*Exercise aim*. Look through the entries for the string "product" and copy every line where it shows up.
*** Data for this exercise Section Begins ***
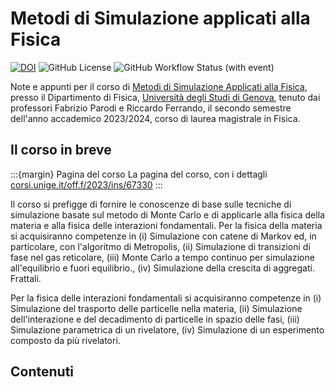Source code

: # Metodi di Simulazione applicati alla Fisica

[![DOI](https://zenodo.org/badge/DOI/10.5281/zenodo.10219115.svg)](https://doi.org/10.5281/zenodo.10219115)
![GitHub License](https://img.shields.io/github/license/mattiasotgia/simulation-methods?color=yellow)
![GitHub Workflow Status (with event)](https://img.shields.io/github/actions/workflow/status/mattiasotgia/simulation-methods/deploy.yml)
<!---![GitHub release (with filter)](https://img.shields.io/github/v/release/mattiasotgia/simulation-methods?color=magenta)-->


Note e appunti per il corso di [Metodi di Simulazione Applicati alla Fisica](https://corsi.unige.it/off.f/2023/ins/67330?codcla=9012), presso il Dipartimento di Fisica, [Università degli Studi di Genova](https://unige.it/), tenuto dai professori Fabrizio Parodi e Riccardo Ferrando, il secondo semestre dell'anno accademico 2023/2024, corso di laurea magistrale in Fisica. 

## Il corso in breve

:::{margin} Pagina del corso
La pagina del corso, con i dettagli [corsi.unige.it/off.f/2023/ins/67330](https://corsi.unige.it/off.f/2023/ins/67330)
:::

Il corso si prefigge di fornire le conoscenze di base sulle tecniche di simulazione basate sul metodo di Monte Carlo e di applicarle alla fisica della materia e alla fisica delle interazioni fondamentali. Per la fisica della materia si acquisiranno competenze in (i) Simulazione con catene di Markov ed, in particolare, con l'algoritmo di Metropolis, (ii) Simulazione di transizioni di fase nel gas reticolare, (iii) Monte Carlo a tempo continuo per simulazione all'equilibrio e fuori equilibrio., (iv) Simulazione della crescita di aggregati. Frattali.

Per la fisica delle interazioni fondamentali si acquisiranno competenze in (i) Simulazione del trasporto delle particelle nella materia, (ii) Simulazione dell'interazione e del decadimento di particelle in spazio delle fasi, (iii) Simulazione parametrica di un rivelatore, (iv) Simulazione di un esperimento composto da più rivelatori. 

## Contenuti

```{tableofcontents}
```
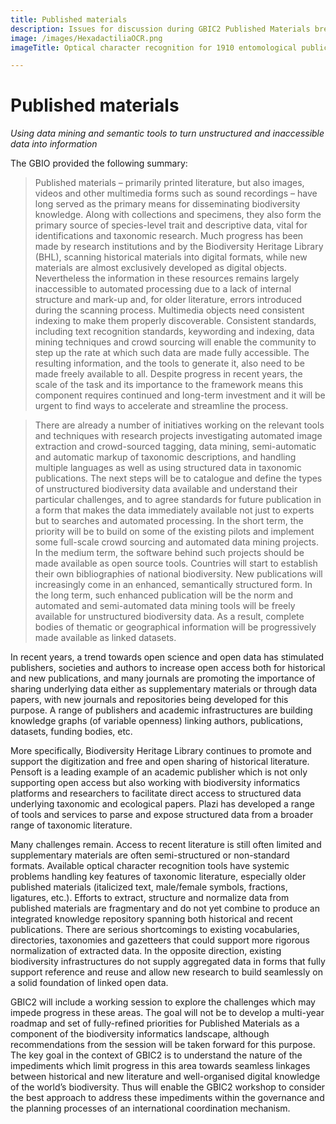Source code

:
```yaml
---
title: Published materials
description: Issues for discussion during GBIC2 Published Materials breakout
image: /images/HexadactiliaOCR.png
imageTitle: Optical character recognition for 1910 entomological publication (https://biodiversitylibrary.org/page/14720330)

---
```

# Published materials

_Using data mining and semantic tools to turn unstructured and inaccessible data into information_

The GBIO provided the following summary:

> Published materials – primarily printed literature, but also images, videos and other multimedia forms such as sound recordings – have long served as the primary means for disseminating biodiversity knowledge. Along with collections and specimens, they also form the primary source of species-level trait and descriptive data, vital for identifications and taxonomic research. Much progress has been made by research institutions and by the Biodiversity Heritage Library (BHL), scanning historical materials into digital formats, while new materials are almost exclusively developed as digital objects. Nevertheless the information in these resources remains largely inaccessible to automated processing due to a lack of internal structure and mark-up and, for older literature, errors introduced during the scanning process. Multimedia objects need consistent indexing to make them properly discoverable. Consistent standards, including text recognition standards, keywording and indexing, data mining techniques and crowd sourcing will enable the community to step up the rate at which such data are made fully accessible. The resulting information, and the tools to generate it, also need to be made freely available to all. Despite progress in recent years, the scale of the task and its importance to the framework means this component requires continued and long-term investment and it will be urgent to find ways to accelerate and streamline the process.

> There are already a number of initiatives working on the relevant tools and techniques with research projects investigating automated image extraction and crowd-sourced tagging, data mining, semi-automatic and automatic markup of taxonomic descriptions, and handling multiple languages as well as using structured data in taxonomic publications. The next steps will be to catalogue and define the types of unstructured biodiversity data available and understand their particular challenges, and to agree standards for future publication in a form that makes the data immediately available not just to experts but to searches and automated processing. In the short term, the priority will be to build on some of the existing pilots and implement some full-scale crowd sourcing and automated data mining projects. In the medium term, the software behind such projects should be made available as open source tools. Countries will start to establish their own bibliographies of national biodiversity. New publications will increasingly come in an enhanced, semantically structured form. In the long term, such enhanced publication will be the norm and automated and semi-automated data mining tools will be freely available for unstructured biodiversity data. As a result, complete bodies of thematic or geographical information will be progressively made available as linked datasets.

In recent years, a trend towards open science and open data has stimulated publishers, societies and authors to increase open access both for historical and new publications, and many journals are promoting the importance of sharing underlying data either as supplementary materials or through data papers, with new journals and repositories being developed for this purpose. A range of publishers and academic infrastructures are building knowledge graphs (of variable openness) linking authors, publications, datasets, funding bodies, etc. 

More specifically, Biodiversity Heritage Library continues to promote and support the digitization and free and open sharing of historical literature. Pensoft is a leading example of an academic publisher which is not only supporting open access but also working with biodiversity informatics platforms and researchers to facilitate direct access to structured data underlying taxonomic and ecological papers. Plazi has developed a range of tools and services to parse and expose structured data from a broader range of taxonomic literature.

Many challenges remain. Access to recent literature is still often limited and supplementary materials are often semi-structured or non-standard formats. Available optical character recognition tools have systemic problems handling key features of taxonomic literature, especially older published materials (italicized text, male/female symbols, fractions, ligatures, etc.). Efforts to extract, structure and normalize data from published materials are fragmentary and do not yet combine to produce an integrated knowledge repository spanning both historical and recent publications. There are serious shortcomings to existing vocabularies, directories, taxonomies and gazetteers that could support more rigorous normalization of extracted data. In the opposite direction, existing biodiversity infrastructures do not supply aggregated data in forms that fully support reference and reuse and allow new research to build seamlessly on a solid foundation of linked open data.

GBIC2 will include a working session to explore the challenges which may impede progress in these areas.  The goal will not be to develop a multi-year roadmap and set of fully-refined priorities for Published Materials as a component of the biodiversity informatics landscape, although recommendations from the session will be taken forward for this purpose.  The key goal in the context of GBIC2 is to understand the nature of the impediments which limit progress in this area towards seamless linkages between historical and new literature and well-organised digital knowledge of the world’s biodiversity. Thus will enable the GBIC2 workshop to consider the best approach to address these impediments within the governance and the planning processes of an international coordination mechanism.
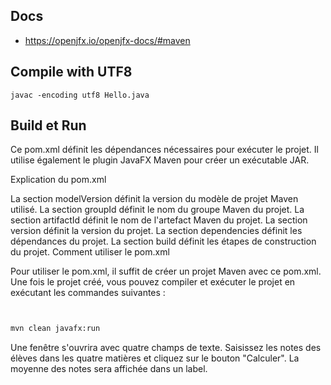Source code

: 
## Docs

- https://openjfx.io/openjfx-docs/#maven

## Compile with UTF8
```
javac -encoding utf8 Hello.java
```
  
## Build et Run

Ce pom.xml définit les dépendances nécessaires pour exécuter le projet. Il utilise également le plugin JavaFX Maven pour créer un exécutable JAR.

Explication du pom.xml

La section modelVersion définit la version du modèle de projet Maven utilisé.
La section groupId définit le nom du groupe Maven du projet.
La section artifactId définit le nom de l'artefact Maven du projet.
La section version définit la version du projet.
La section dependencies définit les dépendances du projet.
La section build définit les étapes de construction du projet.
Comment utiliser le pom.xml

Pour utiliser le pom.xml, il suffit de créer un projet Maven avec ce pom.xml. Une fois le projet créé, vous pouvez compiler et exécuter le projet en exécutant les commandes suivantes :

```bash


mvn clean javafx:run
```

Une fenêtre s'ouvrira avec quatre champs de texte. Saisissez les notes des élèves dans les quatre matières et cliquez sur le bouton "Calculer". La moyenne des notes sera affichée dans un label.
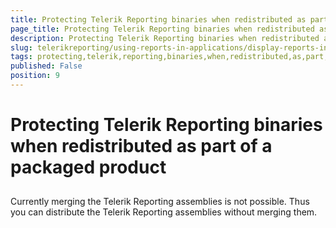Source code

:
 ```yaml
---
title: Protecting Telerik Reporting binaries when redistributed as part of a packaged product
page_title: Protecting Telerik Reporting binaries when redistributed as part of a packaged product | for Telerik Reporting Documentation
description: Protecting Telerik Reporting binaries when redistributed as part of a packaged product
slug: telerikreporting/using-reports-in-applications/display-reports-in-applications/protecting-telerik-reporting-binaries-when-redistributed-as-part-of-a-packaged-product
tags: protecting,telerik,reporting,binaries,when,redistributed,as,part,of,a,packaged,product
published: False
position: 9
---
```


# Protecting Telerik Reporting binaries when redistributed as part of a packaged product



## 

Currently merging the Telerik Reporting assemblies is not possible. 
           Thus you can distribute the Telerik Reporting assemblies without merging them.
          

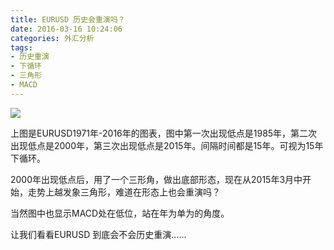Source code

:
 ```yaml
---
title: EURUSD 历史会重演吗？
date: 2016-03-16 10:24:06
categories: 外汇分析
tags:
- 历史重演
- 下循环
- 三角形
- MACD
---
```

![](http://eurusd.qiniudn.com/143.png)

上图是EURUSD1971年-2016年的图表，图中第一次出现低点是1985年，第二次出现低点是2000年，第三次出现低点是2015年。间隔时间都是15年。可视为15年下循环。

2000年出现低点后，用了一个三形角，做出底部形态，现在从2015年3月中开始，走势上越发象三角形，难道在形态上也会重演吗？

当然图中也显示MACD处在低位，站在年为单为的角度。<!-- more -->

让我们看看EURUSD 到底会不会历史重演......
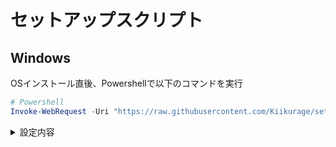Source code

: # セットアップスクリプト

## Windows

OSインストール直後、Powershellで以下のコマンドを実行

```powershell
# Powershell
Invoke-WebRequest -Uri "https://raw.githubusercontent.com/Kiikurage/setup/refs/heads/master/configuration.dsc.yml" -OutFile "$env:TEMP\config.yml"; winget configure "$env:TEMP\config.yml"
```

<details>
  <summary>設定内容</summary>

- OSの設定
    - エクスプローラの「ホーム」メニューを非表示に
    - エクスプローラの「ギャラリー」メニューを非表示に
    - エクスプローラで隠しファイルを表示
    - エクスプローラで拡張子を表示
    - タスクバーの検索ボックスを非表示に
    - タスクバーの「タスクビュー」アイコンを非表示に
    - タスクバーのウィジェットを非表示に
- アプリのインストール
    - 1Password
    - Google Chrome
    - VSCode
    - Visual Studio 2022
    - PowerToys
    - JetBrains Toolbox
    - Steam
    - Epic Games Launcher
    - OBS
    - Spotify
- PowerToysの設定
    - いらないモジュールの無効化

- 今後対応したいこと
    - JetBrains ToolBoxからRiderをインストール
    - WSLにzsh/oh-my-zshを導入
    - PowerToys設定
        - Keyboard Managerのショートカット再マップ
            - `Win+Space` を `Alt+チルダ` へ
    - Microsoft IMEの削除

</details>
*** Data for this exercise Section Ends ***
*Response area*.
title: Protecting Telerik Reporting binaries when redistributed as part of a packaged product
page_title: Protecting Telerik Reporting binaries when redistributed as part of a packaged product | for Telerik Reporting Documentation
description: Protecting Telerik Reporting binaries when redistributed as part of a packaged product
slug: telerikreporting/using-reports-in-applications/display-reports-in-applications/protecting-telerik-reporting-binaries-when-redistributed-as-part-of-a-packaged-product
tags: protecting,telerik,reporting,binaries,when,redistributed,as,part,of,a,packaged,product
# Protecting Telerik Reporting binaries when redistributed as part of a packaged product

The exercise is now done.